There is an added dimension to this, and it is the ~100 miles of atmosphere that is between you and the moon, as well. The Moon is, on average, about 240,000 miles away. That's about ten times a trip around the Earth's equator.
When the sunlight reflects off the Moon and heads to the Earth, it passes through our atmosphere. If the weather is right, that air can have a magnifying, spreading, or diffusing effect that makes the Moon appear bigger to your brain. Your brain then compares the apparent size of the Moon at 240,000 miles away, to the sizes of trees on the horizon, maybe 10 miles away at most, and thinks it knows how big the Moon is based on things you normally can touch.
Since the Moon is 24,000 times farther away than the tree, and much much much much bigger to begin with, your brain is fooled into thinking that the Moon looks bigger than it is. And then another part of the brain calculates the apparent brightness and basically does it incorrectly.
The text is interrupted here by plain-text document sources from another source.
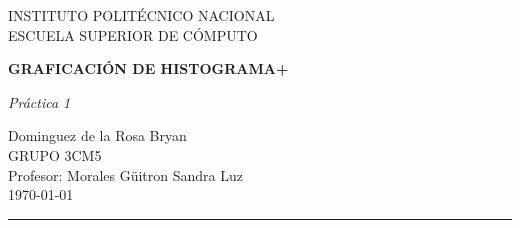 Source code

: \begin{titlepage}
\begin{center}
\begin{LARGE}
INSTITUTO POLITÉCNICO NACIONAL\\
\vspace*{0.15in}
ESCUELA SUPERIOR DE CÓMPUTO\\
\end{LARGE}
\vspace*{1.0in}
\begin{Large}
\textbf{GRAFICACIÓN DE HISTOGRAMA+} \\  
\end{Large}
\vspace*{0.2in}
\begin{large}
\textit{Práctica 1}\\
\end{large}
\vspace*{1.0in}
\begin{large}
Dominguez de la Rosa Bryan\\
\vspace*{2.0in}
GRUPO 3CM5\\
\vspace*{0.2in}
Profesor: Morales Güitron Sandra Luz\\
\vspace*{1.5in}
\today
\vspace*{0.3in}
\end{large}
\rule{150mm}{0.1mm}\\

\end{center}
\end{titlepage}
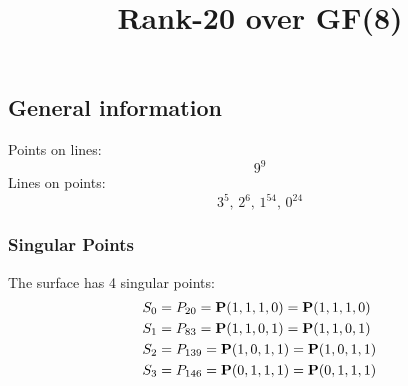 \documentclass{article}
\newcommand\setTBstruts{\def\T{\rule{0pt}{2.6ex}}%
\def\B{\rule[-1.2ex]{0pt}{0pt}}}
\newcommand{\bP}{{\bf P}}
\begin{document}
 
\setTBstruts



{\allowdisplaybreaks%






\title{Rank-20 over GF(8)}
\author{}%
\maketitle%
%
{}



\subsection*{General information}
Points on lines:
$$
9^9$$
Lines on points:
$$
3^5,\,2^6,\,1^{54},\,0^{24}$$
\subsubsection*{Singular Points}
The surface has 4 singular points:\\
\begin{align*}
S_{0} &= P_{20}=\bP(1, 1, 1, 0) = \bP(1, 1, 1, 0)\\
S_{1} &= P_{83}=\bP(1, 1, 0, 1) = \bP(1, 1, 0, 1)\\
S_{2} &= P_{139}=\bP(1, 0, 1, 1) = \bP(1, 0, 1, 1)\\
S_{3} &= P_{146}=\bP(0, 1, 1, 1) = \bP(0, 1, 1, 1)\\
\end{align*}
}
\end{document}
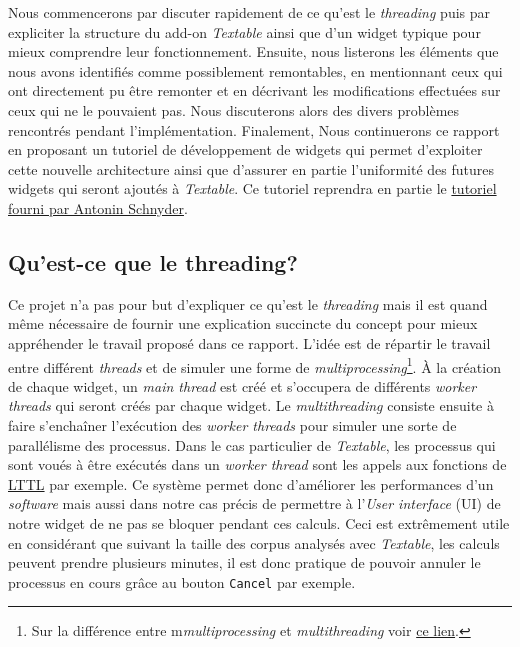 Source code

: \documentclass{article}
\begin{document}
Nous commencerons par discuter rapidement de ce qu'est le \textit{threading} puis par expliciter la structure du add-on \textit{Textable} ainsi que d'un widget typique pour mieux comprendre leur fonctionnement. Ensuite, nous listerons les éléments que nous avons identifiés comme possiblement remontables, en mentionnant ceux qui ont directement pu être remonter et en décrivant les modifications effectuées sur ceux qui ne le pouvaient pas. Nous discuterons alors des divers problèmes rencontrés pendant l'implémentation. Finalement, Nous continuerons ce rapport en proposant un tutoriel de développement de widgets qui permet d'exploiter cette nouvelle architecture ainsi que d'assurer en partie l'uniformité des futures widgets qui seront ajoutés à \textit{Textable}. Ce tutoriel reprendra en partie le \href{https://docs.google.com/document/d/1QtXm2aYMZXAyM7mfBTqxt_XrTNFqC7e3aqy7OC1A_18/edit}{tutoriel fourni par Antonin Schnyder}.

\subsection{Qu'est-ce que le threading?}

Ce projet n'a pas pour but d'expliquer ce qu'est le \textit{threading} mais il est quand même nécessaire de fournir une explication succincte du concept pour mieux appréhender le travail proposé dans ce rapport.
L'idée est de répartir le travail entre différent \textit{threads} et de simuler une forme de \textit{multiprocessing}\footnote{Sur la différence entre m\textit{multiprocessing} et \textit{multithreading} voir \href{https://www.geeksforgeeks.org/difference-between-multithreading-vs-multiprocessing-in-python/}{ce lien}.}. À la création de chaque widget, un \textit{main thread} est créé et s'occupera de différents \textit{worker threads} qui seront créés par chaque widget. Le \textit{multithreading} consiste ensuite à faire s'enchaîner l'exécution des \textit{worker threads} pour simuler une sorte de parallélisme des processus. Dans le cas particulier de \textit{Textable}, les processus qui sont voués à être exécutés dans un \textit{worker thread} sont les appels aux fonctions de \href{https://github.com/axanthos/LTTL}{LTTL} par exemple.
Ce système permet donc d'améliorer les performances d'un \textit{software} mais aussi dans notre cas précis de permettre à l'\textit{User interface} (UI) de notre widget de ne pas se bloquer pendant ces calculs. Ceci est extrêmement utile en considérant que suivant la taille des corpus analysés avec \textit{Textable}, les calculs peuvent prendre plusieurs minutes, il est donc pratique de pouvoir annuler le processus en cours grâce au bouton \texttt{Cancel} par exemple.
\end{document}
Again, this is because your brain has no real value of how bright the Moon really is, it only knows how bright things are compared to each other.
Combine this with the atmospheric distortion, and your brain basically calculates an apparent brightness of the Moon as something more than what it would be if someone in space, 240,000 miles on the other side of the Moon, were to try to calculate the same brightness when the Moon was full from their perspective.